Ryans’ defense didn’t just affect Allen. It left one of the NFL’s best more shook than someone who had to sit through Joker: Folie à Deu twice. Allen finishes 9 for 30 passing, the worst completion percentage for anyone who’s thrown at least 30 passes in a game over the last 30 seasons.
“We’ve got a long season ahead of us. For sure, we’re going to improve. We want to get better. And we’re going to handle that.” — Texans receiver Tank Dell

This Texans defense probably won’t ever get a nickname like Bulls On Parade. There is no Connor Barwin or Shaun Cody in this locker room to anoint this unit with such a nickname. DeMeco Ryans’ defense is not that outwardly bold, but there is plenty of more hidden swag among this unit. Wearing a Thrifted Threads baseball cap and designer Louis Vuitton glasses after the Bills win, second year defensive end Will Anderson Jr. certainly doesn’t lack confidence.
“Coach just let us go eat,” Anderson says. “He let us go hunt. He didn’t really care about (Allen) escaping or nothing like that. He just said, ‘Go hunt. Go win. Go have fun. Go get pressure on him.’ ”
This Texans defense knows how good it can be. It wants to be the unit that decides these games. No matter what it takes.
Linebacker Azeez Al-Shaair plays with a sickness that puts him in the hospital on the night before the early start Bills game. He still makes eight tackles, helps make Ryans’ defensive scheme work.
“Azeez meant everything to what we did,”the coach says. “People don’t know he was sick (Saturday) night. Didn’t know if he was even going to play. For him to be as tired as he was. For him to gut it out and play every snap. It was an outstanding performance by him.
“I know what he was battling. I know how hard it was for him to push through and play through that game.”
The sense of fight DeMeco Ryans has built is real, one that takes it to the final possession of every game. Or in this case, the final kick.
“I was taking my pads off,” Texans safety Jalen Pitre says of the moment Fairbairn lined up for the 59-yard kick. “I knew he was going to hit it. We see it every day in practice. I was good. I wish they had a camera on me because I had (the pads) off already.
“Yeah, I was good. I was ready to go home.”
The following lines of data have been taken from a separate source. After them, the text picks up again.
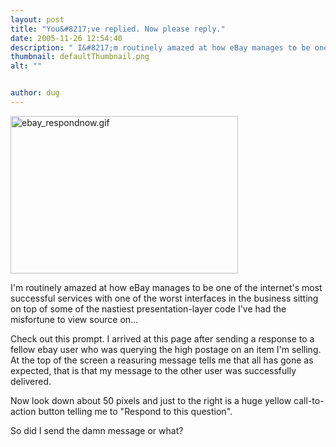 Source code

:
 ```yaml
---
layout: post
title: "You&#8217;ve replied. Now please reply."
date: 2005-11-26 12:54:40
description: " I&#8217;m routinely amazed at how eBay manages to be one of the internet&#8217;s most successful services with one of the worst interfaces in the business sitting on top of some of the nastiest presentation-layer code I&#8217;ve had the misfortune&#8230;"
thumbnail: defaultThumbnail.png
alt: ""


author: dug
---
```


<p><a href="http://www.donkeyontheedge.com/i/ebay_respondnow.gif"><img alt="ebay_respondnow.gif" src="http://www.donkeyontheedge.com/i/ebay_respondnow-thumb.gif" width="364" height="252" /></a></p>

<p>I'm routinely amazed at how eBay manages to be one of the internet's most successful services with one of the worst interfaces in the business sitting on top of some of the nastiest presentation-layer code I've had the misfortune to view source on...</p>

<p>Check out this prompt. I arrived at this page after sending a response to a fellow ebay user who was querying the high postage on an item I'm selling. At the top of the screen a reasuring message tells me that all has gone as expected, that is that my message to the other user was successfully delivered.</p>

<p>Now look down about 50 pixels and just to the right is a huge yellow call-to-action button telling me to "Respond to this question".</p>

<p>So did I send the damn message or what?</p>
Ask the Cincinnati Bengals, who watched Evan McPherson miss a 53-yard field goal that would have given them a critical win over the Ravens, how much having that sense of sureness with Fairbairn means. “Kind of like a crazy game there at the end,” rookie right tackle Blake Fisher tells PaperCity. “Not kind of, it was crazy.
“Being a rookie, you’re out there like ‘This is dope.’ In a big-time game against the Buffalo Bills.”
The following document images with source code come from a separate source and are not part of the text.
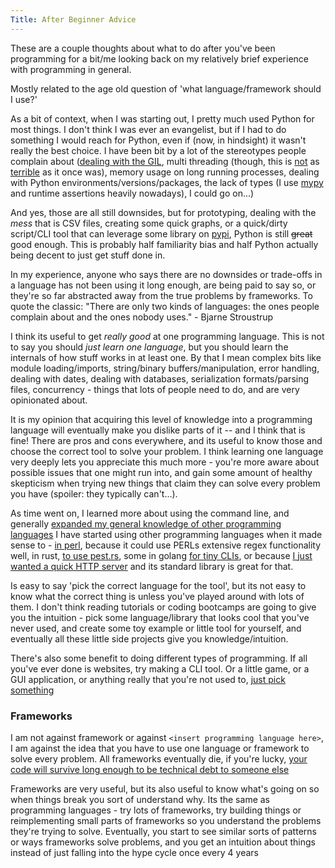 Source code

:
 ```yaml
---
Title: After Beginner Advice
---
```


These are a couple thoughts about what to do after you've been programming for a bit/me looking back on my relatively brief experience with programming in general.

Mostly related to the age old question of 'what language/framework should I use?'

As a bit of context, when I was starting out, I pretty much used Python for most things. I don't think I was ever an evangelist, but if I had to do something I would reach for Python, even if (now, in hindsight) it wasn't really the best choice. I have been bit by a lot of the stereotypes people complain about ([dealing with the GIL](https://wiki.python.org/moin/GlobalInterpreterLock), multi threading (though, this is [not](https://docs.python.org/3/library/concurrent.futures.html#module-concurrent.futures) as [terrible](https://docs.python.org/3/library/multiprocessing.shared_memory.html) as it once was), memory usage on long running processes, dealing with Python environments/versions/packages, the lack of types (I use [mypy](https://mypy.readthedocs.io/en/stable/) and runtime assertions heavily nowadays), I could go on...)

And yes, those are all still downsides, but for prototyping, dealing with the _mess_ that is CSV files, creating some quick graphs, or a quick/dirty script/CLI tool that can leverage some library on [pypi](https://pypi.org/), Python is still ~~great~~ good enough. This is probably half familiarity bias and half Python actually being decent to just get stuff done in.

In my experience, anyone who says there are no downsides or trade-offs in a language has not been using it long enough, are being paid to say so, or they're so far abstracted away from the true problems by frameworks. To quote the classic: "There are only two kinds of languages: the ones people complain about and the ones nobody uses." - Bjarne Stroustrup

I think its useful to get _really good_ at one programming language. This is not to say you should _just learn one language_, but you should learn the internals of how stuff works in at least one. By that I mean complex bits like module loading/imports, string/binary buffers/manipulation, error handling, dealing with dates, dealing with databases, serialization formats/parsing files, concurrency - things that lots of people need to do, and are very opinionated about.

It is my opinion that acquiring this level of knowledge into a programming language will eventually make you dislike parts of it -- and I think that is fine! There are pros and cons everywhere, and its useful to know those and choose the correct tool to solve your problem. I think learning one language very deeply lets you appreciate this much more - you're more aware about possible issues that one might run into, and gain some amount of healthy skepticism when trying new things that claim they can solve every problem you have (spoiler: they typically can't...).

As time went on, I learned more about using the command line, and generally [expanded my general knowledge of other programming languages](https://github.com/seanbreckenridge/poly-project-euler) I have started using other programming languages when it made sense to - [in perl](https://github.com/seanbreckenridge/pmark), because it could use PERLs extensive regex functionality well, in rust, [to use pest.rs](https://pest.rs/), some in golang [for tiny CLIs](https://github.com/seanbreckenridge/newest), or because [I just wanted a quick HTTP server](https://github.com/seanbreckenridge/server_clipboard) and its standard library is great for that.

Is easy to say 'pick the correct language for the tool', but its not easy to know what the correct thing is unless you've played around with lots of them. I don't think reading tutorials or coding bootcamps are going to give you the intuition - pick some language/library that looks cool that you've never used, and create some toy example or little tool for yourself, and eventually all these little side projects give you knowledge/intuition.

There's also some benefit to doing different types of programming. If all you've ever done is websites, try making a CLI tool. Or a little game, or a GUI application, or anything really that you're not used to, [just pick something](https://github.com/practical-tutorials/project-based-learning)

### Frameworks

I am not against framework or against `<insert programming language here>`, I am against the idea that you have to use one language or framework to solve every problem. All frameworks eventually die, if you're lucky, [your code will survive long enough to be technical debt to someone else](https://blog.visionarycto.com/p/my-20-year-career-is-technical-debt)

Frameworks are very useful, but its also useful to know what's going on so when things break you sort of understand why. Its the same as programming languages - try lots of frameworks, try building things or reimplementing small parts of frameworks so you understand the problems they're trying to solve. Eventually, you start to see similar sorts of patterns or ways frameworks solve problems, and you get an intuition about things instead of just falling into the hype cycle once every 4 years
“Coach just let us go eat. He let us go hunt. He didn’t really care about (Allen) escaping or nothing like that. He just said, ‘Go hunt. Go win. Go have fun. Go get pressure on him.’ ” — Will Anderson Jr. on DeMeco Ryans
The Tank Dell Equation
Things haven’t been so dope from a production standpoint for Tank Dell in this 4-1 start. Dell only has 13 catches for 137 yards and no touchdowns in the four games he’s played, a big drop off from a rookie season that saw him rack up more than 700 yards and seven touchdowns in just 11 games. With Nico Collins out for at least four games now, C.J. Stroud and Tank Dell will need to find their old connection.
This will not be the same offense without the 6-foot-5 Collins, who’s turned himself into one of the Top 5 receivers in the NFL, making plays down field and going up to catch traffic. But that doesn’t mean it cannot be an effective tweaked offense.
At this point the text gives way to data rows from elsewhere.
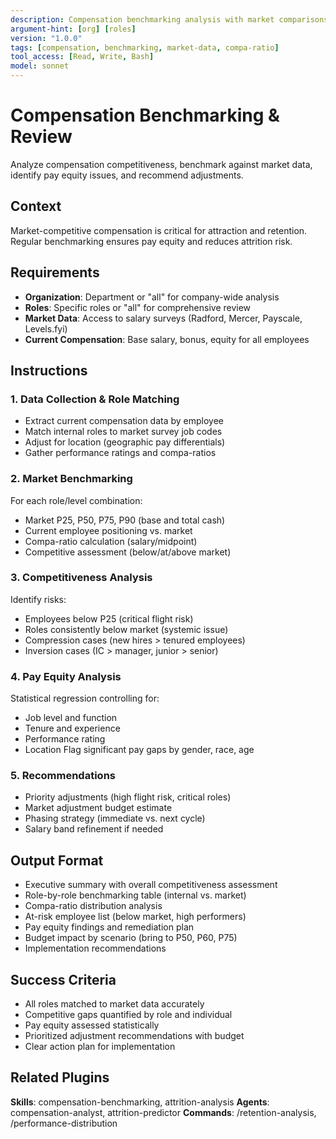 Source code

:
 ```yaml
---
description: Compensation benchmarking analysis with market comparisons and recommendations
argument-hint: [org] [roles]
version: "1.0.0"
tags: [compensation, benchmarking, market-data, compa-ratio]
tool_access: [Read, Write, Bash]
model: sonnet
---
```


# Compensation Benchmarking & Review

Analyze compensation competitiveness, benchmark against market data, identify pay equity issues, and recommend adjustments.

## Context
Market-competitive compensation is critical for attraction and retention. Regular benchmarking ensures pay equity and reduces attrition risk.

## Requirements
- **Organization**: Department or "all" for company-wide analysis
- **Roles**: Specific roles or "all" for comprehensive review
- **Market Data**: Access to salary surveys (Radford, Mercer, Payscale, Levels.fyi)
- **Current Compensation**: Base salary, bonus, equity for all employees

## Instructions

### 1. Data Collection & Role Matching
- Extract current compensation data by employee
- Match internal roles to market survey job codes
- Adjust for location (geographic pay differentials)
- Gather performance ratings and compa-ratios

### 2. Market Benchmarking
For each role/level combination:
- Market P25, P50, P75, P90 (base and total cash)
- Current employee positioning vs. market
- Compa-ratio calculation (salary/midpoint)
- Competitive assessment (below/at/above market)

### 3. Competitiveness Analysis
Identify risks:
- Employees below P25 (critical flight risk)
- Roles consistently below market (systemic issue)
- Compression cases (new hires > tenured employees)
- Inversion cases (IC > manager, junior > senior)

### 4. Pay Equity Analysis
Statistical regression controlling for:
- Job level and function
- Tenure and experience
- Performance rating
- Location
Flag significant pay gaps by gender, race, age

### 5. Recommendations
- Priority adjustments (high flight risk, critical roles)
- Market adjustment budget estimate
- Phasing strategy (immediate vs. next cycle)
- Salary band refinement if needed

## Output Format
- Executive summary with overall competitiveness assessment
- Role-by-role benchmarking table (internal vs. market)
- Compa-ratio distribution analysis
- At-risk employee list (below market, high performers)
- Pay equity findings and remediation plan
- Budget impact by scenario (bring to P50, P60, P75)
- Implementation recommendations

## Success Criteria
- All roles matched to market data accurately
- Competitive gaps quantified by role and individual
- Pay equity assessed statistically
- Prioritized adjustment recommendations with budget
- Clear action plan for implementation

## Related Plugins
**Skills**: compensation-benchmarking, attrition-analysis
**Agents**: compensation-analyst, attrition-predictor
**Commands**: /retention-analysis, /performance-distribution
“It was amazing to get the win for him,” Tank Dell says of Collins. “We know how bad he wanted it. And we wanted it as bad as he did.”

Collins comes into the locker room screaming after the Bills win, a little late but just as hyped as everyone else. The music is pumping and the Texans players describe it as one of the bigger celebrations of the DeMeco Ryans’ era. This is what winning while still having so much room for improvement looks like.
It’s almost twice as nice. But things are changing now with Collins out — and a Tank is no longer a luxury. It’s required.